The issue’s theme–or writing prompt–is the present through origins. This could be a reflection on how your feminism and geekiness came to intersect, a post that traces the the evolution of women in a particular genre, a revisitation of the old school canons, a look at fresh and new things that are starting a revolution of their own, a memoir of finding that first great book or game or comic that really clicked for you, or whatever you can imagine.

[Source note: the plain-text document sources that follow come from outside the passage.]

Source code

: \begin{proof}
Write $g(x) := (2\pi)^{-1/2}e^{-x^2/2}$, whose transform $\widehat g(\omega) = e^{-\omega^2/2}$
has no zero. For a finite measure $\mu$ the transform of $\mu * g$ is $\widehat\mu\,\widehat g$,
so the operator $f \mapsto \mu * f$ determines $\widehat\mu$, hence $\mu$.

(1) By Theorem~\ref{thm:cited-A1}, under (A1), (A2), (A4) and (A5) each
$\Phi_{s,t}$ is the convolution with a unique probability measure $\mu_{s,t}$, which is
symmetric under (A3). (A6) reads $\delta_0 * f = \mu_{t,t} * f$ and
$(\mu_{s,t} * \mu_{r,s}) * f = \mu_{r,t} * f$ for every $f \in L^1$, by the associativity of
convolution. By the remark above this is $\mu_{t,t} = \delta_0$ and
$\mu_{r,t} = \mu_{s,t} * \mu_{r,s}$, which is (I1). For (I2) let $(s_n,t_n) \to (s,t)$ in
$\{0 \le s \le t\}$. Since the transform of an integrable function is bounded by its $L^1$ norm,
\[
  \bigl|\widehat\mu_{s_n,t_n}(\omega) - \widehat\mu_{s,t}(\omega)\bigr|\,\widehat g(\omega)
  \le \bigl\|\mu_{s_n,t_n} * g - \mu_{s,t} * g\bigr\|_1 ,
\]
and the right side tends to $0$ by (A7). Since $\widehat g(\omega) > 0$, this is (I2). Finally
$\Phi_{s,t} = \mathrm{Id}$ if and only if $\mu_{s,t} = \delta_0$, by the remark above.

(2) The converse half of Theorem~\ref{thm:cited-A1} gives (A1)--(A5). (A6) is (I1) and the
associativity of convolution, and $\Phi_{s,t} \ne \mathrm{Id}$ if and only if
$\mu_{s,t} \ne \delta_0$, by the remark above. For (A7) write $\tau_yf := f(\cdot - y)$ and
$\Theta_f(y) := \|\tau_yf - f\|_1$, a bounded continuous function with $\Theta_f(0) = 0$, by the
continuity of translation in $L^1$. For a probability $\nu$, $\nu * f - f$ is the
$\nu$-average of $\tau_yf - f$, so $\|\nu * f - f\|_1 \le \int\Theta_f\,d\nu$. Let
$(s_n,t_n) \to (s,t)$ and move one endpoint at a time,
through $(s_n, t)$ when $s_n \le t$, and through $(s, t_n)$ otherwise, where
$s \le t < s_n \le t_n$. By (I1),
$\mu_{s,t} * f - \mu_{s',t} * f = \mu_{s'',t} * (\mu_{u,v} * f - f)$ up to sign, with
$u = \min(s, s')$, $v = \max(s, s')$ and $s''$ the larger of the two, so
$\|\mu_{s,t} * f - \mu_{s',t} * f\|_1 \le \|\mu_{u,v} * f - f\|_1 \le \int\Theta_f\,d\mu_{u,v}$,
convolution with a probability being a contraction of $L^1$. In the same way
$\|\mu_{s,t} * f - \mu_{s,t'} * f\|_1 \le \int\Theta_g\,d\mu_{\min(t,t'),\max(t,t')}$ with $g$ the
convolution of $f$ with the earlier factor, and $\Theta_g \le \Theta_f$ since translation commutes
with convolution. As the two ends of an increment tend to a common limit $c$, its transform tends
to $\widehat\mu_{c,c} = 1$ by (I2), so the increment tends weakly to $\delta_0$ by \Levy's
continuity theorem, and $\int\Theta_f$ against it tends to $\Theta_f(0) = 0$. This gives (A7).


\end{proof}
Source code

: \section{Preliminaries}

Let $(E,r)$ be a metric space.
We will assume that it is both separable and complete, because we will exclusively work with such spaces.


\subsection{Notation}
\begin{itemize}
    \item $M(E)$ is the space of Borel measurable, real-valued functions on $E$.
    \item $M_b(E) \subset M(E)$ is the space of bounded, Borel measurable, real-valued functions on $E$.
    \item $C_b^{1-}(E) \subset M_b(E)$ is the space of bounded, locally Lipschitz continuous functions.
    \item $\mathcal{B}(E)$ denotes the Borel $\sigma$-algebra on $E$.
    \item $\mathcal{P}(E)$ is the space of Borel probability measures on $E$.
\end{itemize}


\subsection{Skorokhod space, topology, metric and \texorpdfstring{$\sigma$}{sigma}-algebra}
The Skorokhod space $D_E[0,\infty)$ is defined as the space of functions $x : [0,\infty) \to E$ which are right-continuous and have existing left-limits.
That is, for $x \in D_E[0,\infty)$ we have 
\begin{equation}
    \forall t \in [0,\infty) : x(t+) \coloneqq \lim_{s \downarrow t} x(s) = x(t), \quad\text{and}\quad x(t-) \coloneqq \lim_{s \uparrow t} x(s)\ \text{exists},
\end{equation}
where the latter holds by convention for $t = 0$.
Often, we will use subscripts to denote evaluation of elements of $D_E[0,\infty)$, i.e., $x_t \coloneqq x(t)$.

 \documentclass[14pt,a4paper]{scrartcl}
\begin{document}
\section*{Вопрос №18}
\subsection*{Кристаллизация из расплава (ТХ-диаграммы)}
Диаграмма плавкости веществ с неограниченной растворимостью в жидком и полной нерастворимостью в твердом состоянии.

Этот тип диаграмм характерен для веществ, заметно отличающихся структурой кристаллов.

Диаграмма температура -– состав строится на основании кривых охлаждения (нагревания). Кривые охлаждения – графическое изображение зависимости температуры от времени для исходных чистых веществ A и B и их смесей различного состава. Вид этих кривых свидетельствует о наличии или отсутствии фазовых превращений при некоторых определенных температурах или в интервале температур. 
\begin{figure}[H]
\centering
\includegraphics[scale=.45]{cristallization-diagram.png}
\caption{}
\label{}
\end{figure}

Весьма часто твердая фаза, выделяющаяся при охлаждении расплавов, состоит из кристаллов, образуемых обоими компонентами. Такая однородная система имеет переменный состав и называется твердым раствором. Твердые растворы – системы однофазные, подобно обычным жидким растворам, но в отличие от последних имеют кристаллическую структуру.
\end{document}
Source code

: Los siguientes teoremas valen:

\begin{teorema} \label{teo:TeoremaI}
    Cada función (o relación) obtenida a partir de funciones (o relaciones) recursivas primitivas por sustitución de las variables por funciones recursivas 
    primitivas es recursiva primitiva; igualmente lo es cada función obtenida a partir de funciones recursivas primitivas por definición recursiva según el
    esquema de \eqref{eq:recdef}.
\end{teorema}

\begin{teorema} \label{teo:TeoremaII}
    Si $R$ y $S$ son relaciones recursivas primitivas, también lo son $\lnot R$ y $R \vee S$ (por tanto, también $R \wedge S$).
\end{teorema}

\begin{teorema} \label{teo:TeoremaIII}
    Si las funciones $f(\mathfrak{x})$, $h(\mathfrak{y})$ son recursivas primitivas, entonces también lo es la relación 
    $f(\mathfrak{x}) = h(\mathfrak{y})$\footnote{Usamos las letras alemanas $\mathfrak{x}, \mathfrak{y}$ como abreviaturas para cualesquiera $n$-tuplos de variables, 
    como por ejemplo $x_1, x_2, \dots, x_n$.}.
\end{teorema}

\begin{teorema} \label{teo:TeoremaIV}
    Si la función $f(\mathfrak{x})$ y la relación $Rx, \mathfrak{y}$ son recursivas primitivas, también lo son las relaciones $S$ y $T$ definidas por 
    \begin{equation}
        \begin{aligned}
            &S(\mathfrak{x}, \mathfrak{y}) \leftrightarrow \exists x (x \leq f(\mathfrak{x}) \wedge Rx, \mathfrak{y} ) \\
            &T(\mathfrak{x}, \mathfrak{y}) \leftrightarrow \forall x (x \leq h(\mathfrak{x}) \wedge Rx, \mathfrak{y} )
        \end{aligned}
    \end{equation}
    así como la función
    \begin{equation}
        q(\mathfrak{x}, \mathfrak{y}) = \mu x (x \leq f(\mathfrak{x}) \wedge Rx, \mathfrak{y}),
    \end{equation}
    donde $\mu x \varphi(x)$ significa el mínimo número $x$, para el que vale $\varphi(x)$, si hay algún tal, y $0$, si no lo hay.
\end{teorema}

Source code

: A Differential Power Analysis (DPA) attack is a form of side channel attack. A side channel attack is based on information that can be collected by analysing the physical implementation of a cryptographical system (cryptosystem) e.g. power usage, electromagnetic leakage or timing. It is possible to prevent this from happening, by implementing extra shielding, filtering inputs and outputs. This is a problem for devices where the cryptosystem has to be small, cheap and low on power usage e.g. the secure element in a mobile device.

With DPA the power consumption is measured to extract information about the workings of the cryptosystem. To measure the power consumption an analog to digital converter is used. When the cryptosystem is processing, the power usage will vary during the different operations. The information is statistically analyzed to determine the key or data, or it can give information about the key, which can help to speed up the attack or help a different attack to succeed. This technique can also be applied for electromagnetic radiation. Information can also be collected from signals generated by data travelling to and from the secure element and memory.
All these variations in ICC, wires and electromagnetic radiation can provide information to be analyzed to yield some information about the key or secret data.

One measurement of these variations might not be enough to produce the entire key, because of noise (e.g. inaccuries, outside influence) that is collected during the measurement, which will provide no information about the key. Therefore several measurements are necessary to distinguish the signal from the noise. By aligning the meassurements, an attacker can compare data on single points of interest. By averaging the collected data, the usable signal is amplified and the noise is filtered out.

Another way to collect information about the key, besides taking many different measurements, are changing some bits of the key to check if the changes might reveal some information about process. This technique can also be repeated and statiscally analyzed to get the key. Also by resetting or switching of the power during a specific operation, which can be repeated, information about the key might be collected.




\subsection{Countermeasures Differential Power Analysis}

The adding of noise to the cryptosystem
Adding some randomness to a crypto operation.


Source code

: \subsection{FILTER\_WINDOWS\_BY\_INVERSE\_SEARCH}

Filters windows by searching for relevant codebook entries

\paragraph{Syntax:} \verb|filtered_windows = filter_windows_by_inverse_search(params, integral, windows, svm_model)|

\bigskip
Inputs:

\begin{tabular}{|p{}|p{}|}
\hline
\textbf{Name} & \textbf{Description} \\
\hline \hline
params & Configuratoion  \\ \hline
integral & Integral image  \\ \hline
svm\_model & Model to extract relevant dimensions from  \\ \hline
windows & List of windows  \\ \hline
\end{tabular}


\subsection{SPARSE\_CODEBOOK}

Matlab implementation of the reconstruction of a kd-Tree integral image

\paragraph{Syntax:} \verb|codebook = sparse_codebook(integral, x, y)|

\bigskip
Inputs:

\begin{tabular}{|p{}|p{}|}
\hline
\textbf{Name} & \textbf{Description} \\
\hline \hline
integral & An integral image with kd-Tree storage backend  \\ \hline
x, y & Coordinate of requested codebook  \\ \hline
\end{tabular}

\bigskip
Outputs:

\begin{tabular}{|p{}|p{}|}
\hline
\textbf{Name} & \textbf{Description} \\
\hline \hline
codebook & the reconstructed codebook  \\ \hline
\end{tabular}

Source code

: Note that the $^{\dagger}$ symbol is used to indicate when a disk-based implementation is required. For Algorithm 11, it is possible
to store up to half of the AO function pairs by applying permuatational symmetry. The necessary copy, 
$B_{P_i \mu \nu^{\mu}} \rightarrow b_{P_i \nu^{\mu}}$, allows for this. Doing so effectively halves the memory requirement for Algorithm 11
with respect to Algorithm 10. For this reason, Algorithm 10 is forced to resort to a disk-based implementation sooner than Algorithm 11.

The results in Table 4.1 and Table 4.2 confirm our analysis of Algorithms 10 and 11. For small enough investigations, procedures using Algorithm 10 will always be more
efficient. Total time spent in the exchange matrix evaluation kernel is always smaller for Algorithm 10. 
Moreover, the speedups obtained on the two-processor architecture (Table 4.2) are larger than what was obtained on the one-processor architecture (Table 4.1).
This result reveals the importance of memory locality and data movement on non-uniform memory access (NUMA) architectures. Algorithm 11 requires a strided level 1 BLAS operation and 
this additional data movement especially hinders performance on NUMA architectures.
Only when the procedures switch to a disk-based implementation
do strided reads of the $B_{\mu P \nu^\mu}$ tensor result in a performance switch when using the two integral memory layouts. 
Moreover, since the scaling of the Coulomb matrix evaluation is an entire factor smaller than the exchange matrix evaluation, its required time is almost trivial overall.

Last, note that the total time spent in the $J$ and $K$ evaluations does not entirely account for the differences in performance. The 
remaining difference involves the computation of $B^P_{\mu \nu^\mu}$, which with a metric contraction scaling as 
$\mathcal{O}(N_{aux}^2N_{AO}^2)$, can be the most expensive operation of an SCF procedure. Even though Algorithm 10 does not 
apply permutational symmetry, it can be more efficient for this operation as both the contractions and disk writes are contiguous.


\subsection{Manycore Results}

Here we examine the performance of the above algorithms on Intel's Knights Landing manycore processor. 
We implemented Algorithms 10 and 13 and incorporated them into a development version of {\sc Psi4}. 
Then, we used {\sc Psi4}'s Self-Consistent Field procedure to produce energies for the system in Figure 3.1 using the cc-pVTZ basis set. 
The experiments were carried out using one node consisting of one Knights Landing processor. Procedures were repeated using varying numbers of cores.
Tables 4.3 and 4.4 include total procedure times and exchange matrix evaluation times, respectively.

Found an article on promoting Feminism in the Sci-Fi/Fantasy genres. It quotes a speech of Nancy Moore’s that lists the kind of stories and books she’d define loosely as feminist:
1. SF and fantasy adventure stories in which women are the lead characters having the adventures.
2. Complex works that tell the stories of women acting in the world in a much broader scope than the roles allowed them in the past.
3. Works by and about men that address issues of gender–such as that by recent Tiptree winners. John Kessel’s “Stories for Men” is one example.
4. Sophisticated science fiction that takes on the possibilities opening up from biology–and artificial intelligence as well–and makes us re-think everything we’ve ever thought we understood about gender.
Number 2 would almost certainly apply, at least in the 60s, given that at its Silver Age concept it doesn’t single out either gender, and after Katma Tui we learn that female Lanterns accepted and normal. Not to mention Carol, not only being able to pilot an aircraft (this is what she was doing when she got drafted as Star Sapphire) but running the company and being her boyfriend’s boss. Nowadays, though, it could be argued that female roles shifted and the traditional role of women in comics opened up to not only allow a wider range of occupations for female characters, but also allow heroic women as love interests. Then, as the female supporting cast in Green Lantern shrunk to only those who were love interests (Jade) it left the feminist category.
Which is pretty tragic when you think on it.